Article publié dans Journalistes n°135, mars 2012.
« Il est difficile d’écrire un livre. L’écrire en prison, c’est encore plus difficile« , précisent Baris Pehlivan et Baris Terkoglu – deux journalistes du site turc d’information Odatv.com détenus depuis le 14 février 2011 à la prison de Silivri (Istanbul) dans le cadre de l’affaire « Ergenekon » – et qui viennent de publier un livre d’investigation baptisé « Sizinti. Wikileaks’te ünlü Türkler » (« Fuite. Les Turcs connus dans Wikileaks », éditions Kirmizikedi, février 2012).

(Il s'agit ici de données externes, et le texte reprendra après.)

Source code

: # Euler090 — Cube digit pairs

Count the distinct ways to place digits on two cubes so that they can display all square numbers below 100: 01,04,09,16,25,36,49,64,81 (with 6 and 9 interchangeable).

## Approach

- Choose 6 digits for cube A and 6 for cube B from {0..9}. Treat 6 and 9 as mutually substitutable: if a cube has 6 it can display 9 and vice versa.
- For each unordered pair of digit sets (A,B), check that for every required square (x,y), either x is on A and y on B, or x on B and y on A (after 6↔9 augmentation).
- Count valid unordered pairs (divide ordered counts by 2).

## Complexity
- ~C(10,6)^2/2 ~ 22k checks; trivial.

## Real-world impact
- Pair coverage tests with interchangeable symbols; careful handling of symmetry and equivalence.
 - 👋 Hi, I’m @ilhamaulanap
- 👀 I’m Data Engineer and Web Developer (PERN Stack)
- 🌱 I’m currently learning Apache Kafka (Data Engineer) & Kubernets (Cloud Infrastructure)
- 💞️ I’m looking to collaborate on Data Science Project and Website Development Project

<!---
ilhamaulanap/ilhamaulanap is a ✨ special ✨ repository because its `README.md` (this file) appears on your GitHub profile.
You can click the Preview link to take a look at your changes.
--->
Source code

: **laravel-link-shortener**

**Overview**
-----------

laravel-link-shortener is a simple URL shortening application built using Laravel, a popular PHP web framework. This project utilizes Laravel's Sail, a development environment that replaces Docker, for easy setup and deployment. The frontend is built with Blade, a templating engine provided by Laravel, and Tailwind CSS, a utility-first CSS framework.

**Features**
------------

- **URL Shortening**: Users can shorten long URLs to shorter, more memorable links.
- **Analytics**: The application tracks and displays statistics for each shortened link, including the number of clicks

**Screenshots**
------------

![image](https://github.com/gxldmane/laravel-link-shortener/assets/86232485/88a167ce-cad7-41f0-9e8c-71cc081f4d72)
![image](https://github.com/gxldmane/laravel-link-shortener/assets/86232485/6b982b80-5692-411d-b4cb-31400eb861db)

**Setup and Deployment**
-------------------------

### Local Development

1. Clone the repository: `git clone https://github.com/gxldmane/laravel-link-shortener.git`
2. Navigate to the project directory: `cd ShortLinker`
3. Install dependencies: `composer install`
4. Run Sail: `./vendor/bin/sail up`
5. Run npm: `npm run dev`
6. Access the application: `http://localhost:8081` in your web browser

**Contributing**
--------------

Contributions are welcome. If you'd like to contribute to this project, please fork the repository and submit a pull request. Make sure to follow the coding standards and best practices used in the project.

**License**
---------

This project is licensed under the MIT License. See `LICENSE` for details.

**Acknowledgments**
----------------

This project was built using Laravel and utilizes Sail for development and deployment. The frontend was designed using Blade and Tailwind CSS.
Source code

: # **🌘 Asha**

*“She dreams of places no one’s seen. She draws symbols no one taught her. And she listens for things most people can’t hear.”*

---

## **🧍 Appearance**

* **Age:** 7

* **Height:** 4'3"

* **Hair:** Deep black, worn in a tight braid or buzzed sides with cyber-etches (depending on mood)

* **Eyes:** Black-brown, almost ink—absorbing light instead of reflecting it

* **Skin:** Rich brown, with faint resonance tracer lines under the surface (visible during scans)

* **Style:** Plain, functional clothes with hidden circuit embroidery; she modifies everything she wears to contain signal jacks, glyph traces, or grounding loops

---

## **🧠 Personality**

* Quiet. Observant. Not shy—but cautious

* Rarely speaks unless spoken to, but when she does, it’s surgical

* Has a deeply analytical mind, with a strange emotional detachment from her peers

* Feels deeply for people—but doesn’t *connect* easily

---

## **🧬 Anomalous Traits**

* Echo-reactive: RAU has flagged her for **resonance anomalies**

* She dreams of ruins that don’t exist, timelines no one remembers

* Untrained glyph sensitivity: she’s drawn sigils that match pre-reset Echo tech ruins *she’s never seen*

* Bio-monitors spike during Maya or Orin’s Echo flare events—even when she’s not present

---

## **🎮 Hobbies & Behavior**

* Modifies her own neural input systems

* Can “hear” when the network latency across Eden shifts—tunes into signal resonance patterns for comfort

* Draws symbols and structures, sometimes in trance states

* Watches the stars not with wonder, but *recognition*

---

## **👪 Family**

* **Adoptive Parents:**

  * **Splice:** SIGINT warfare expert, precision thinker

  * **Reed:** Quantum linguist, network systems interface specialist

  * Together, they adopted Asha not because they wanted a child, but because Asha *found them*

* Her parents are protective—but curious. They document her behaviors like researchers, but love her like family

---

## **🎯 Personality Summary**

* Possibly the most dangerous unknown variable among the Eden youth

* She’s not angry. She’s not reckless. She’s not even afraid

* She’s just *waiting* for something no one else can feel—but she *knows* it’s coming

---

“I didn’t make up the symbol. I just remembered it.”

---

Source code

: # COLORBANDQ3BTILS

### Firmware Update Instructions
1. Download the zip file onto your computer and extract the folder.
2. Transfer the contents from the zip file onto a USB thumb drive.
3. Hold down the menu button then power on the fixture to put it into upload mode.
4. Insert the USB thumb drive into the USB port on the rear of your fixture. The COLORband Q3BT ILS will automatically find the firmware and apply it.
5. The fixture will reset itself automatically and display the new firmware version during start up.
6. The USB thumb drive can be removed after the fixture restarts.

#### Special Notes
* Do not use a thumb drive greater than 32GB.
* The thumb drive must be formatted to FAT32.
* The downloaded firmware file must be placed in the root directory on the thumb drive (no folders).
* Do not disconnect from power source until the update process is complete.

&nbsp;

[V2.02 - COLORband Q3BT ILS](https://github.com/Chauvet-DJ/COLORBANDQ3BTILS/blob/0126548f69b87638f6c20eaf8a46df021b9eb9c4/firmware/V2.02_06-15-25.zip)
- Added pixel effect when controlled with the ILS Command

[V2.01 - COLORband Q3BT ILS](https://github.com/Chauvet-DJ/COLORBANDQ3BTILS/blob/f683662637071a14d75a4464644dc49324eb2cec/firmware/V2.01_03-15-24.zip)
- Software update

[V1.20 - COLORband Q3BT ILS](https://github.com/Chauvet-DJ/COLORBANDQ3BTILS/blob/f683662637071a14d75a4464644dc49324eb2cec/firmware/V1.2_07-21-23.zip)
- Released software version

L’ouvrage se focalise particulièrement sur les 7.918 câbles diplomatiques (messages cryptés envoyés entre 1966 et 2010 par l’ambassade des Etats-Unis à Ankara au Département d’Etat américain à Washington) et explique pourquoi la tempête mondiale des révélations provoquée par Wikileaks n’a pas eu le même impact en Turquie à cause de la mainmise et des pressions du pouvoir sur les médias dominants. Préférant d’abord ignorer les documents mettant à mal le double discours du parti gouvernemental AKP (népotisme, clientélisme, fonds secrets dans les paradis fiscaux,…), les médias turcs proches du pouvoir ont ensuite surfé sur la vague Wikileaks en ciblant seulement les passages traitant des adversaires de l’AKP (les militaires et les partis d’opposition).
Pour contrer ce black-out et cette partialité médiatique, les deux Baris ont entamé une enquête journalistique sur l’angle turc de l’affaire Wikileaks en vue de faciliter l’accès du public (via leur site Odatv et la publication d’un livre en langue turque) aux contenus des échanges diplomatiques controversés. Mais le 14 février 2011, alors qu’ils étaient en train de travailler sur ce livre, leur inculpation a été accompagnée par la saisie de l’ensemble de leurs travaux et ordinateurs. Sans ceux-ci et sans dactylo, les deux journalistes inculpés ont alors décidé de réécrire à la main depuis leur cellule la totalité de leur enquête. Un ouvrage qui dévoile la face cachée du pouvoir turc. Le journaliste détenu et co-auteur du livre Baris Terkoglu a par ailleurs été symboliquement adopté par l’AGJPB.